How many lines of the data include the string "information"? State the number and nothing else.

── RECORDS FOR THE EXERCISE ──

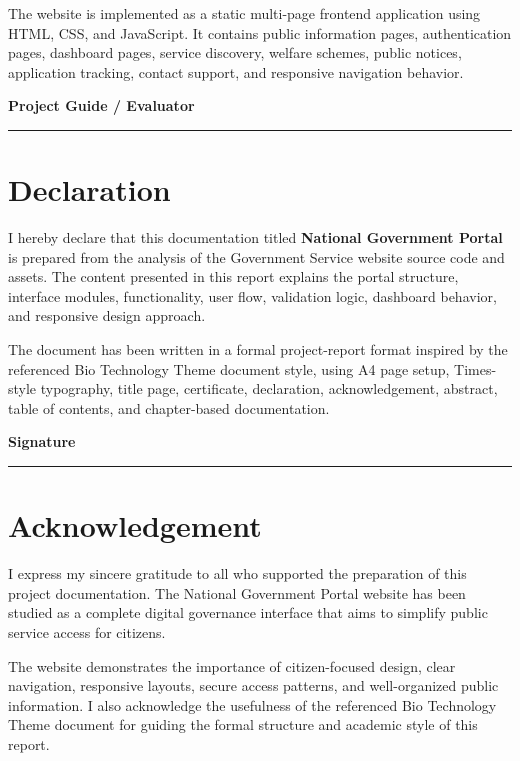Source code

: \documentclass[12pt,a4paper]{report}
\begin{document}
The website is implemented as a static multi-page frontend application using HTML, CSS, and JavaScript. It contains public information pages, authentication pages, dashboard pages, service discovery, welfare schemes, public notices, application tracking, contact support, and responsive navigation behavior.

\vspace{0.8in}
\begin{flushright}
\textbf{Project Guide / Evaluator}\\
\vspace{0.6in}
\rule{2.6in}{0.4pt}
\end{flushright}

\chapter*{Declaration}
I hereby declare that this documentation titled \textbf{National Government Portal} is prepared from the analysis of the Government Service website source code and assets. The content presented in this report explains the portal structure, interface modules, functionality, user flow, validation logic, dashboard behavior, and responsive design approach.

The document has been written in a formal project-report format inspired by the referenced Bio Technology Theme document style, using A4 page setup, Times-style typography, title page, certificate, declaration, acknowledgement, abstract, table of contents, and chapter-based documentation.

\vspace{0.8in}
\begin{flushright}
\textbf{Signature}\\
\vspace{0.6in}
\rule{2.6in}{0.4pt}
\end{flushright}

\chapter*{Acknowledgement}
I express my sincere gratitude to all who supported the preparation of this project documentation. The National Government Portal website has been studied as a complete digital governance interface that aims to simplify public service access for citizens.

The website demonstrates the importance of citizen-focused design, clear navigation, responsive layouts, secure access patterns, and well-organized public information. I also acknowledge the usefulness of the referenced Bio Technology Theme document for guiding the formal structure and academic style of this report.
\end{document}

───

- _TASK OUTPUT_: 2